EXERCISE —
Your copy of the data should match it exactly, except that the pictures are gone.

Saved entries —
-----
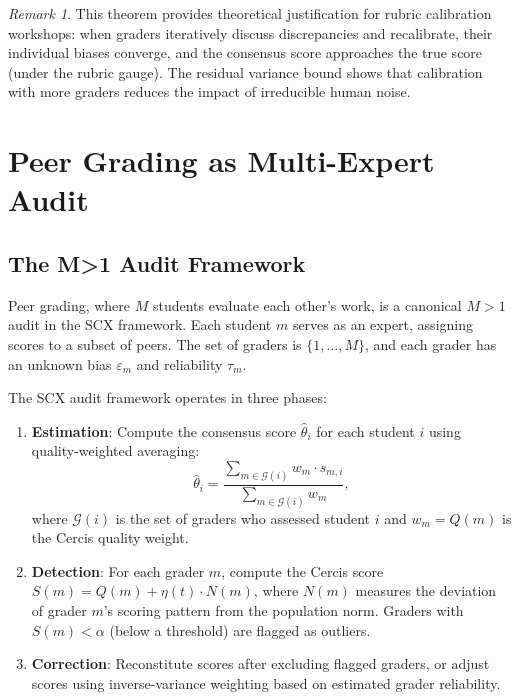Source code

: \documentclass[12pt,a4paper]{article}
\theoremstyle{remark}
\newtheorem{remark}[theorem]{Remark}
\begin{document}
\begin{remark}
This theorem provides theoretical justification for rubric calibration workshops: when graders iteratively discuss discrepancies and recalibrate, their individual biases converge, and the consensus score approaches the true score (under the rubric gauge). The residual variance bound shows that calibration with more graders reduces the impact of irreducible human noise.
\end{remark}

\section{Peer Grading as Multi-Expert Audit}

\subsection{The M>1 Audit Framework}

Peer grading, where $M$ students evaluate each other's work, is a canonical $M>1$ audit in the SCX framework. Each student $m$ serves as an expert, assigning scores to a subset of peers. The set of graders is $\{1,\dots,M\}$, and each grader has an unknown bias $\varepsilon_m$ and reliability $\tau_m$.

The SCX audit framework \cite{scx2026} operates in three phases:

\begin{enumerate}
    \item \textbf{Estimation}: Compute the consensus score $\hat{\theta}_i$ for each student $i$ using quality-weighted averaging:
    \begin{equation}
    \hat{\theta}_i = \frac{\sum_{m \in \mathcal{G}(i)} w_m \cdot s_{m,i}}{\sum_{m \in \mathcal{G}(i)} w_m},
    \label{eq:consensus}
    \end{equation}
    where $\mathcal{G}(i)$ is the set of graders who assessed student $i$ and $w_m = Q(m)$ is the Cercis quality weight.

    \item \textbf{Detection}: For each grader $m$, compute the Cercis score $S(m) = Q(m) + \eta(t) \cdot N(m)$, where $N(m)$ measures the deviation of grader $m$'s scoring pattern from the population norm. Graders with $S(m) < \alpha$ (below a threshold) are flagged as outliers.

    \item \textbf{Correction}: Reconstitute scores after excluding flagged graders, or adjust scores using inverse-variance weighting based on estimated grader reliability.
\end{enumerate}
\end{document}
-----
RESULT —
Source code

: \documentclass[12pt,a4paper]{article}
\theoremstyle{remark}
\newtheorem{remark}[theorem]{Remark}
\begin{document}
\begin{remark}
This theorem provides theoretical justification for rubric calibration workshops: when graders iteratively discuss discrepancies and recalibrate, their individual biases converge, and the consensus score approaches the true score (under the rubric gauge). The residual variance bound shows that calibration with more graders reduces the impact of irreducible human noise.
\end{remark}

\section{Peer Grading as Multi-Expert Audit}

\subsection{The M>1 Audit Framework}

Peer grading, where $M$ students evaluate each other's work, is a canonical $M>1$ audit in the SCX framework. Each student $m$ serves as an expert, assigning scores to a subset of peers. The set of graders is $\{1,\dots,M\}$, and each grader has an unknown bias $\varepsilon_m$ and reliability $\tau_m$.

The SCX audit framework \cite{scx2026} operates in three phases:

\begin{enumerate}
    \item \textbf{Estimation}: Compute the consensus score $\hat{\theta}_i$ for each student $i$ using quality-weighted averaging:
    \begin{equation}
    \hat{\theta}_i = \frac{\sum_{m \in \mathcal{G}(i)} w_m \cdot s_{m,i}}{\sum_{m \in \mathcal{G}(i)} w_m},
    \label{eq:consensus}
    \end{equation}
    where $\mathcal{G}(i)$ is the set of graders who assessed student $i$ and $w_m = Q(m)$ is the Cercis quality weight.

    \item \textbf{Detection}: For each grader $m$, compute the Cercis score $S(m) = Q(m) + \eta(t) \cdot N(m)$, where $N(m)$ measures the deviation of grader $m$'s scoring pattern from the population norm. Graders with $S(m) < \alpha$ (below a threshold) are flagged as outliers.

    \item \textbf{Correction}: Reconstitute scores after excluding flagged graders, or adjust scores using inverse-variance weighting based on estimated grader reliability.
\end{enumerate}
\end{document}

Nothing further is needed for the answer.